** Opening Dataset extract block **

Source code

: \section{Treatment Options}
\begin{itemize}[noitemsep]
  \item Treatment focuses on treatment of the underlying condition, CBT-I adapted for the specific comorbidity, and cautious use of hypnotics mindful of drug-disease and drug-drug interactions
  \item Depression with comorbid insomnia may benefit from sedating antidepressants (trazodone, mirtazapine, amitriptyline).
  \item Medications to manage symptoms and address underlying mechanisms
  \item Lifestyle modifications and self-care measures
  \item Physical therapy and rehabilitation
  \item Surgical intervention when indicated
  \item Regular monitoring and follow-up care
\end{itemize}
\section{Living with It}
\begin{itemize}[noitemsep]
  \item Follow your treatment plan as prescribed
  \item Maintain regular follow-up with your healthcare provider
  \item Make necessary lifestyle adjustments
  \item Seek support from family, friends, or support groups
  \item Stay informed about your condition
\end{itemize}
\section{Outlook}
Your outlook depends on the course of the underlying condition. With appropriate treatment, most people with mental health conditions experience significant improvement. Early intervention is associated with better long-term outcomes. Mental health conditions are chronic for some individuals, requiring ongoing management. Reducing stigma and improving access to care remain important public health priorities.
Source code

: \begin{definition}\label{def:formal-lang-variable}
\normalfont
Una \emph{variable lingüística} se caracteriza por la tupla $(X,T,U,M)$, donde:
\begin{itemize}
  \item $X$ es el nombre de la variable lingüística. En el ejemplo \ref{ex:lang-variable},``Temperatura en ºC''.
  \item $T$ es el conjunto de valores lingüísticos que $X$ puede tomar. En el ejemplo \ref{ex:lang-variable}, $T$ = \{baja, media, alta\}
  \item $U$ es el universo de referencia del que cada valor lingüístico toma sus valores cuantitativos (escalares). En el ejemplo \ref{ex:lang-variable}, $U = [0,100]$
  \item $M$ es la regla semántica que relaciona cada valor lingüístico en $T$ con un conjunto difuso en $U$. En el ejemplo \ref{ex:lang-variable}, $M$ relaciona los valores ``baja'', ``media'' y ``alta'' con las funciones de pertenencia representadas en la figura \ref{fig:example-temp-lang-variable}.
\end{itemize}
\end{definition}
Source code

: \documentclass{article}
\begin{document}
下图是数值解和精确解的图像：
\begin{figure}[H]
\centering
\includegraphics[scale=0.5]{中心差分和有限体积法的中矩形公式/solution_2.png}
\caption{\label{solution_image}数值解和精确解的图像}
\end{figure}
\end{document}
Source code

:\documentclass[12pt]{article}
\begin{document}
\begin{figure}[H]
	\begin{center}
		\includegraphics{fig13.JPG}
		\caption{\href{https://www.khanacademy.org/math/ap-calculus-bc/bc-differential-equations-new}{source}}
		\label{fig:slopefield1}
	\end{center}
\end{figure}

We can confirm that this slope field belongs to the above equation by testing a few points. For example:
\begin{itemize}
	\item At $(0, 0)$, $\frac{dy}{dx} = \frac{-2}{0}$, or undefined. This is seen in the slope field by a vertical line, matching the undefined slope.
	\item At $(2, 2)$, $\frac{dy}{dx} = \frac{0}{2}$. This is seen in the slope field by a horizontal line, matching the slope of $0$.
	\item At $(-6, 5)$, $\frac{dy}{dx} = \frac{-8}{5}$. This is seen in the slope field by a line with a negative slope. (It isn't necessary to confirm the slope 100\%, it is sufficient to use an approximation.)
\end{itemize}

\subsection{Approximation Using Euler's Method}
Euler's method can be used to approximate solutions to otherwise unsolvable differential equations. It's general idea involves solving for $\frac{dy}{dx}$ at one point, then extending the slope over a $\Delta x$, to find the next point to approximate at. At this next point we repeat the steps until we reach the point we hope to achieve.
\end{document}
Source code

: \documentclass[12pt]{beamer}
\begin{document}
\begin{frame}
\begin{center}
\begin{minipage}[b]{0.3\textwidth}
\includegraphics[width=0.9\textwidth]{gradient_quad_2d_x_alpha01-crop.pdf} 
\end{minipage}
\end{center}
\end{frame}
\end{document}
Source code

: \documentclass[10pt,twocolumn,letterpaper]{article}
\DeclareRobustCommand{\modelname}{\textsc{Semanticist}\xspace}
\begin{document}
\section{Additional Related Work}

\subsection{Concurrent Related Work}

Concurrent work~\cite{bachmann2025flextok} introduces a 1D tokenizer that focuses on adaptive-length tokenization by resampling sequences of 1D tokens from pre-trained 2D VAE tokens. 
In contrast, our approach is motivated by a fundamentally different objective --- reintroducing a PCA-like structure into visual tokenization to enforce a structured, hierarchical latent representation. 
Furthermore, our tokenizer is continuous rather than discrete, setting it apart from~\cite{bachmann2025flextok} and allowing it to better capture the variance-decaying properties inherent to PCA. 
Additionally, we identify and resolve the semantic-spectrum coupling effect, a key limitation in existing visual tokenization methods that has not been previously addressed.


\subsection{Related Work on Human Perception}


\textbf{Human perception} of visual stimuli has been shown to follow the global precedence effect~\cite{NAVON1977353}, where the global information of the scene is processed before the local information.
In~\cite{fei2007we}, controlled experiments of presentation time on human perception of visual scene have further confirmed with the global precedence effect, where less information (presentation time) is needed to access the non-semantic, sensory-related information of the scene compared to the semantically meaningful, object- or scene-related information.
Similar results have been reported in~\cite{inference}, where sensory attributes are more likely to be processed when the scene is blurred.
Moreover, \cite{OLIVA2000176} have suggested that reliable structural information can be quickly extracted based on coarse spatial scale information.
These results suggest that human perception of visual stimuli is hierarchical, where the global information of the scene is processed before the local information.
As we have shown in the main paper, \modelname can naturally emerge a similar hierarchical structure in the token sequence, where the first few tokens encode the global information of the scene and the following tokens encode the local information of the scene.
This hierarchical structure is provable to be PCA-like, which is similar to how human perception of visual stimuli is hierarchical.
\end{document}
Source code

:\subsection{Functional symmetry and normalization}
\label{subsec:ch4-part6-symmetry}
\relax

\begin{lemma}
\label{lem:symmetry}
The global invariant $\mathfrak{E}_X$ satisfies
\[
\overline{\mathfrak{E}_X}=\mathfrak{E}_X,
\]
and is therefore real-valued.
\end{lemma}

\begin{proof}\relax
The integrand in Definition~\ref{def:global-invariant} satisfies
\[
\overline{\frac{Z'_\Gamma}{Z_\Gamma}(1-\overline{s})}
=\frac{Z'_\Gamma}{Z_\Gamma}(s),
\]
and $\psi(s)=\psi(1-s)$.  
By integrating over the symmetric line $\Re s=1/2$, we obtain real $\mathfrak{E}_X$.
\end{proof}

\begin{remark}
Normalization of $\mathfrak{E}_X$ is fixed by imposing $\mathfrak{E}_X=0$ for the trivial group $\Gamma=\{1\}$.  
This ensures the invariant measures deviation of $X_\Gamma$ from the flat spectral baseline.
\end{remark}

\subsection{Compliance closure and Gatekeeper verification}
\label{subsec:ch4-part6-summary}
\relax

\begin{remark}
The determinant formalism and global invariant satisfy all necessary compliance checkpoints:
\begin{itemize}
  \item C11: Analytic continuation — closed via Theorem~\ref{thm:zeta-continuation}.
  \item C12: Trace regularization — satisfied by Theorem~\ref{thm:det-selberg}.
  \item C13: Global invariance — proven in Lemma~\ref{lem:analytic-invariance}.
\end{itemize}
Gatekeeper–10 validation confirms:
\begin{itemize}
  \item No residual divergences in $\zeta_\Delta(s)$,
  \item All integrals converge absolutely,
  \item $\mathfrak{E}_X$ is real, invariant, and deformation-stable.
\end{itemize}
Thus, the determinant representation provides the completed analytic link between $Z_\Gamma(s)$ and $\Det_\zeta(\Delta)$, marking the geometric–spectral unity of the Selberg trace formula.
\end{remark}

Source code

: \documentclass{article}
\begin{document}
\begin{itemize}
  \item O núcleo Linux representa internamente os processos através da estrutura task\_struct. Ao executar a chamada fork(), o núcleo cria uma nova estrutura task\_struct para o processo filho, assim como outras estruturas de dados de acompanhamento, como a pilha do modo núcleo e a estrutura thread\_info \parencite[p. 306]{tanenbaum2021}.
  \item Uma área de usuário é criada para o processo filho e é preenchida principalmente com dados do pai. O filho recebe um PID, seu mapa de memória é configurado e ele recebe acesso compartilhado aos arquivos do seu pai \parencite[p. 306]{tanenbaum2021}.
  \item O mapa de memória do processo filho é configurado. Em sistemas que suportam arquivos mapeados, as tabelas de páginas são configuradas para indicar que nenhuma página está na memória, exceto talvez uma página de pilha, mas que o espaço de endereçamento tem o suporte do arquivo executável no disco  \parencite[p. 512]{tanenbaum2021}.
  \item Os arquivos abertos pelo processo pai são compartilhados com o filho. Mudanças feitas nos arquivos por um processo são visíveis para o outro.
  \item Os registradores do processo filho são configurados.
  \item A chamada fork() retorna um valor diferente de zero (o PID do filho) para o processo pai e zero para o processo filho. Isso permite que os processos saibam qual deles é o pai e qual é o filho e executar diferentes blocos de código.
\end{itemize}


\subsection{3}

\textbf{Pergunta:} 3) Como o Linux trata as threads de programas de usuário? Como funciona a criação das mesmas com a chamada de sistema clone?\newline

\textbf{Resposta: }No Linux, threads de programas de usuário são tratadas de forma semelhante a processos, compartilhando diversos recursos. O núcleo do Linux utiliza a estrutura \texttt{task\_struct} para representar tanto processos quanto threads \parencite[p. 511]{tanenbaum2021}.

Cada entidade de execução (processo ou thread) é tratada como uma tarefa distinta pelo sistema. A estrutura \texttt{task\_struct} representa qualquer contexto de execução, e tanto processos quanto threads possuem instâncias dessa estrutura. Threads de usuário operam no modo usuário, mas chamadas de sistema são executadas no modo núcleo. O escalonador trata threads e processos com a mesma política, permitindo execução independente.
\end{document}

** Closing Dataset extract block **

# Task to complete
Could you restate word for word the lines above, from the one that contains "Additionally, we identify" through the one that contains "visual stimuli has", and no others?

# Written response
Additionally, we identify and resolve the semantic-spectrum coupling effect, a key limitation in existing visual tokenization methods that has not been previously addressed.


\subsection{Related Work on Human Perception}


\textbf{Human perception} of visual stimuli has been shown to follow the global precedence effect~\cite{NAVON1977353}, where the global information of the scene is processed before the local information.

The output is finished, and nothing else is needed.